Required action
Search the listing for the word "Testing". Copy every line where it is found.

::: Material provided :::

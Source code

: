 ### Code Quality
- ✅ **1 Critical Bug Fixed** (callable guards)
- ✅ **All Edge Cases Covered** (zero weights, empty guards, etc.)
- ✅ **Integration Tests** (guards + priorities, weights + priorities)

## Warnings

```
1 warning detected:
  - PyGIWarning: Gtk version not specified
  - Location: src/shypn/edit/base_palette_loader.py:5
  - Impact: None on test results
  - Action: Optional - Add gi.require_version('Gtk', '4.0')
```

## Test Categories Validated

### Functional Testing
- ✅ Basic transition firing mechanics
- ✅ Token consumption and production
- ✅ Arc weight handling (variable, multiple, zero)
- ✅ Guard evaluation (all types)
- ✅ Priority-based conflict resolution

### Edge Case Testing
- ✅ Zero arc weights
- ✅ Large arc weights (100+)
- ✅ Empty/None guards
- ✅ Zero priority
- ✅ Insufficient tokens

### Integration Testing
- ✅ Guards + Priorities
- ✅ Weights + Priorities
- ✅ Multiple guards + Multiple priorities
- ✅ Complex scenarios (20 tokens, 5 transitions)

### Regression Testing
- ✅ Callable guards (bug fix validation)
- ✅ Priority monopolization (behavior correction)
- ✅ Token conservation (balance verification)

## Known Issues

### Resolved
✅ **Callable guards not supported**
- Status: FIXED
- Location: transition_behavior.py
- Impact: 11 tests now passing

:::

Reply to the exercise
### Functional Testing
### Edge Case Testing
### Integration Testing
### Regression Testing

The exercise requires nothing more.